À quoi sert ce modèle de contrat ?
À noter : l'ordonnance n° 2017-1386 du 22 septembre 2017, portant réforme du Code du travail, opère la fusion des instances représentatives du personnel (IRP) (délégués du personnel (DP), comité d'entreprise (CE) et comité d'hygiène, de sécurité et des conditions de travail (CHSCT)) en un comité social et économique (CSE). Les entreprises de plus de 11 salariés avaient l'obligation de mettre en place leur CSE au plus tard le 1er janvier 2020.
Les attributions du CSE se veulent être les mêmes que celles des anciennes IRP. Ainsi, concernant le remplacement du CHSCT, une commission santé, sécurité et conditions de travail (articles L. 2315-36 et suivants du Code du travail) est créée au sein du CSE. Cette commission est obligatoire dans les entreprises de plus de 300 salariés, et en dessous de ce seuil dans les établissements à risque ou lorsque l'inspection du travail l'exige. Elle comprend 3 membres minimums (choisis parmi les membres du CSE) avec au moins un salarié faisant partie des cadres de l'entreprise et est présidée par l'employeur ou son représentant.
Avant la réforme :
Chaque année, l'employeur rédigeait et présentait au CHSCT un rapport établissant un double bilan opéré au niveau de l'établissement où est implanté le CHSCT. Il s'agissait d'un bilan, d'une part, de la situation générale dans les domaines de la santé, de l'hygiène, de la sécurité et des conditions de travail, et, d'autre part, des actions menées au cours de l'année écoulée en matière de prévention des risques, de protection des personnes au travail et d'amélioration des conditions de travail.
Cette présentation du rapport au CHSCT, voulue par l'article L4612-16 du Code du travail, se doublait, pour l'employeur, d'une seconde obligation (exigence, cette fois-ci, de l'article L4612-17 du même Code) qui portait sur la nécessité de :
- premièrement : consulter le CHSCT quant au contenu du rapport ;
- deuxièmement : obtenir, au terme de la consultation, un avis du CHSCT.

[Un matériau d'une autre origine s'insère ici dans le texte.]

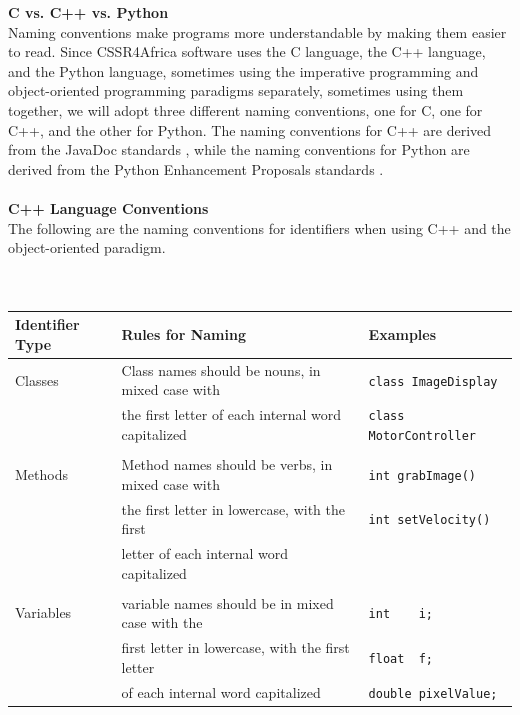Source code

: \documentclass{CSSRforAfrica}
\newcommand{\blank}{~\\}
\begin{document}
\begin{appendices}
{\bf C vs. C++ vs. Python}\\
Naming conventions make programs more understandable by making them easier to read.  
Since CSSR4Africa software uses the C language, the C++ language, and the Python language, sometimes 
using the imperative programming and object-oriented programming paradigms separately, 
sometimes using them together, we will adopt three different naming conventions, one
for C, one for C++, and the other for Python. The naming conventions for C++ are derived from the JavaDoc standards \cite{java}, while the naming conventions for Python are derived from the Python Enhancement Proposals standards \cite{pep8}.
\blank
~
\blank
\newpage
\noindent
{\bf C++ Language Conventions}\\
The following are the naming conventions for identifiers when using C++ and the 
object-oriented paradigm. 
\blank
~
\blank
~
{\small
\begin{tabular}{l|l l}
Identifier Type & Rules for Naming                                   &Examples                                 \\ \hline
Classes         & Class names should be nouns, in mixed case with    &\verb+class ImageDisplay+                \\ 
                & the first letter of each internal word capitalized &\verb+class MotorController+             \\ 
                &                                                    &                                         \\ 
Methods         & Method names should be verbs, in mixed case with   &\verb+int grabImage()+                   \\ 
                & the first letter in lowercase, with the first      &\verb+int setVelocity()+                 \\ 
                & letter of each internal word capitalized           &                                         \\ 
                &                                                    &                                         \\ 
Variables       & variable names should be in mixed case with the    &{\small \verb+int    i;+}                \\ 
                & first letter in lowercase, with the first letter   &{\small \verb+float  f;+}                \\ 
                & of each internal word capitalized                  &{\small \verb+double pixelValue;+}       \\ 

\end{tabular}}
\end{appendices}
\end{document}

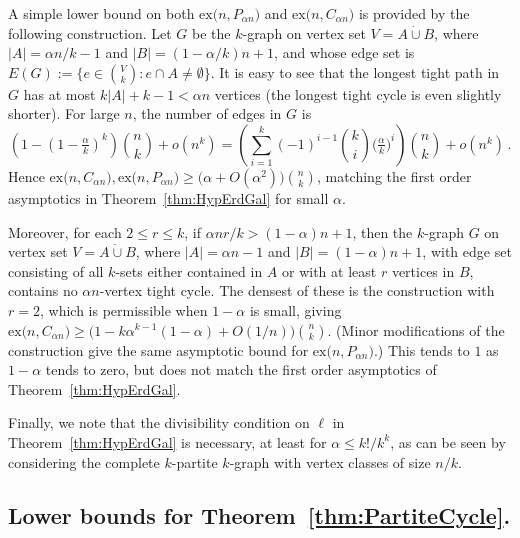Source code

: \documentclass[12pt,a4paper]{amsart}
\def\dcup{\mathbin{\dot{\cup}}}
\newcommand{\ex}{\mathrm{ex}}
\begin{document}
A simple lower bound on both $\ex\big(n,P_{\alpha n}\big)$ and $\ex\big(n,C_{\alpha n}\big)$ is provided by the following construction. Let $G$
be the $k$-graph on vertex set $V=A\dcup B$, where $|A|=\alpha
n/k-1$ and $|B|=(1-\alpha /k)n+1$, and whose edge set is $E(G):=\{e\in
\binom{V}{k}:e\cap A\neq \emptyset\}$. It is easy to see that the longest tight
path in $G$ has at most $k|A|+k-1< \alpha n$ vertices (the longest tight cycle is even slightly shorter). For large $n$,
the number of edges in $G$ is 
\[ \left(1-(1-\tfrac{\alpha}{k})^k\right)\binom{n}{k} +
o(n^k) = \left(\sum_{i=1}^k (-1)^{i-1}
\binom{k}{i}\big(\tfrac{\alpha}{k}\big)^i\right) \binom{n}{k} + o(n^k)\,.\]
Hence $\ex\big(n,C_{\alpha n}\big),\ex\big(n,P_{\alpha n}\big)\ge\big(\alpha+O(\alpha^2)\big)\binom{n}{k}$, matching the first order asymptotics in Theorem~\ref{thm:HypErdGal} for small $\alpha$.

Moreover, for each $2\le r\le k$, if $\alpha n r/k >(1-\alpha)n+1$, then the $k$-graph $G$ on
vertex set $V=A\dcup B$, where $|A|=\alpha n-1$ and $|B|=(1-\alpha)n+1$, with edge set consisting of all $k$-sets either
contained in $A$ or with at least $r$ vertices in $B$, contains no $\alpha
n$-vertex tight cycle. The densest of these is the construction with $r=2$, which is permissible when $1-\alpha$ is small, giving $\ex\big(n,C_{\alpha n}\big)\ge\big(1-k\alpha^{k-1}(1-\alpha)+O(1/n)\big)\binom{n}{k}$. (Minor modifications of the construction give the same asymptotic bound for $\ex\big(n,P_{\alpha n}\big)$.) This tends to $1$ as $1-\alpha$ tends to zero, but does not match the first order asymptotics of Theorem~\ref{thm:HypErdGal}.

Finally, we note that the divisibility condition on $\ell$ in Theorem~\ref{thm:HypErdGal} is necessary, at least for
$\alpha \leq k!/k^k$, as can be seen by considering the complete $k$-partite $k$-graph with vertex classes of size $n/k$.

\subsection{Lower bounds for Theorem~\ref{thm:PartiteCycle}.}
\end{document}
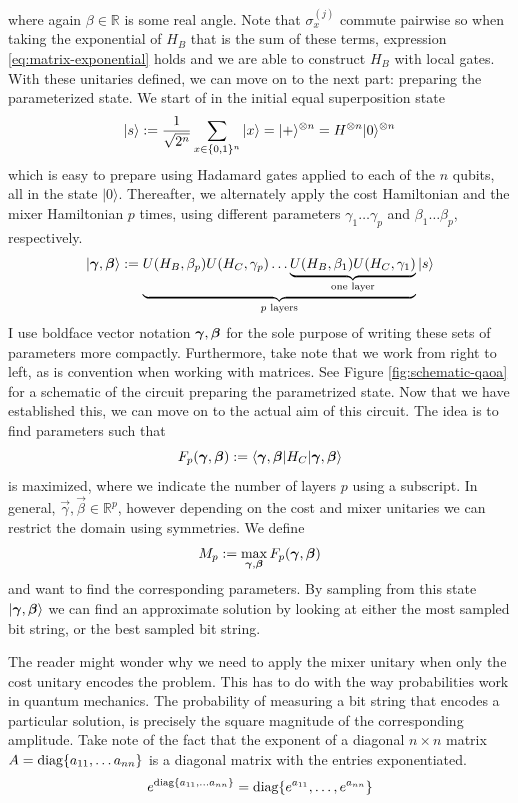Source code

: where again $\beta \in \mathbb{R}$ is some real angle. Note that $\sigma_x^{(j)}$ commute pairwise so when taking the exponential of $H_B$ that is the sum of these terms, expression \eqref{eq:matrix-exponential} holds and we are able to construct $H_B$ with local gates. With these unitaries defined, we can move on to the next part: preparing the parameterized state. We start of in the initial equal superposition state
\begin{equation}
	|s\rangle := \frac{1}{\sqrt{2^n}}\sum_{x\in \{0,1\}^n} |x \rangle = |+\rangle^{\otimes n} = H^{\otimes n}|0\rangle^{\otimes n}
\end{equation} 
which is easy to prepare using Hadamard gates applied to each of the $n$ qubits, all in the state $|0\rangle$. 
Thereafter, we alternately apply the cost Hamiltonian and the mixer Hamiltonian $p$ times, using different parameters $\gamma_1 \dots \gamma_p$ and $\beta_1 \dots \beta_p$, respectively. 
\begin{equation}
	|\bm{\gamma}, \bm{\beta}\rangle := \underbrace{ U(H_B,\beta_p)U(H_C,\gamma_p) \dots \underbrace{U(H_B,\beta_1)U(H_C,\gamma_1)}_{\text{one layer}}}_{p \text{ layers}}|s\rangle
\end{equation}
I use boldface vector notation $\bm{\gamma},\bm{\beta}$ for the sole purpose of writing these sets of parameters more compactly. Furthermore, take note that we work from right to left, as is convention when working with matrices. See Figure \ref{fig:schematic-qaoa} for a schematic of the circuit preparing the parametrized state. Now that we have established this, we can move on to the actual aim of this circuit. The idea is to find parameters such that 
\begin{equation}
	F_p(\bm{\gamma},\bm{\beta}) := \langle \bm{\gamma},\bm{\beta} |H_C| \bm{\gamma},\bm{\beta} \rangle
\end{equation}
is maximized, where we indicate the number of layers $p$ using a subscript. In general, $\vec{\gamma},\vec{\beta} \in \mathbb{R}^p$, however depending on the cost and mixer unitaries we can restrict the domain using symmetries. We define 
\begin{equation}
M_p := \max_{\bm{\gamma},\bm{\beta}} F_p(\bm{\gamma},\bm{\beta})
\end{equation} and want to find the corresponding parameters. By sampling from this state $|\bm{\gamma},\bm{\beta} \rangle$ we can find an approximate solution by looking at either the most sampled bit string, or the best sampled bit string.

The reader might wonder why we need to apply the mixer unitary when only the cost unitary encodes the problem. This has to do with the way probabilities work in quantum mechanics. The probability of measuring a bit string that encodes a particular solution, is precisely the square magnitude of the corresponding amplitude. Take note of the fact that the exponent of a diagonal $n \times n$ matrix $A = \text{diag}\{a_{11}, \dots a_{nn}\}$ is a diagonal matrix with the entries exponentiated.  
\begin{equation}
	e^{\text{diag}\{a_{11},\dots a_{nn}\}} = \text{diag}\{e^{a_{11}},\dots, e^{a_{nn}}\}
\end{equation}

À partir du moment où l'employeur devait consulter le CHSCT aux fins d'obtenir un avis de sa part, il était tenu :
- d'organiser une réunion plénière (ordinaire ou non) avec convocation de tous les membres du comité ;
- de se prévaloir d'un ordre du jour de réunion mentionnant explicitement la nécessité et l'objet précis de la consultation.
L'avis précité était, en l'occurrence, la manifestation écrite de l'opinion du CHSCT quant au contenu du rapport qui lui était présenté. Cette opinion faisait suite à un débat au sein du CHSCT, lequel débat devait donner lieu à :
- présentation d'une ou plusieurs motions devant refléter et manifester l'opinion du comité ;
- vote quant au choix et à l'adoption (à la majorité des membres du CHSCT présents ayant le droit de vote) d'une motion.
Attention, l'obtention par l'employeur d'un avis du CHSCT était une nécessité pour lui. D'abord, parce que le troisième alinéa de l'article L4612-17 précité prévoyait la transmission de cet avis à son comité d'entreprise. Ensuite, parce que le dernier alinéa du même texte subordonnait l'obtention, par son entreprise, des marchés, aides, subventions publiques, etc., à la transmission de cet avis du CHSCT aux administrations concernées.